▸ **WHAT YOU WILL DO**
Your task is to copy each line of the material below that includes "quote".

■ ■ ■ ■ ■ ■ ■

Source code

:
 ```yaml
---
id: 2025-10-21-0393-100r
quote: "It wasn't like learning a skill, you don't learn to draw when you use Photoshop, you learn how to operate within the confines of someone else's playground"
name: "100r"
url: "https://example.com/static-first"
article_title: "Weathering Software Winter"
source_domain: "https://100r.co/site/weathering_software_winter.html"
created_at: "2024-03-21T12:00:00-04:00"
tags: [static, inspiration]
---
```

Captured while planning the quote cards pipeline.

■ ■ ■ ■ ■ ■ ■

▸ **EXPECTED OUTPUT**
quote: "It wasn't like learning a skill, you don't learn to draw when you use Photoshop, you learn how to operate within the confines of someone else's playground"
Captured while planning the quote cards pipeline.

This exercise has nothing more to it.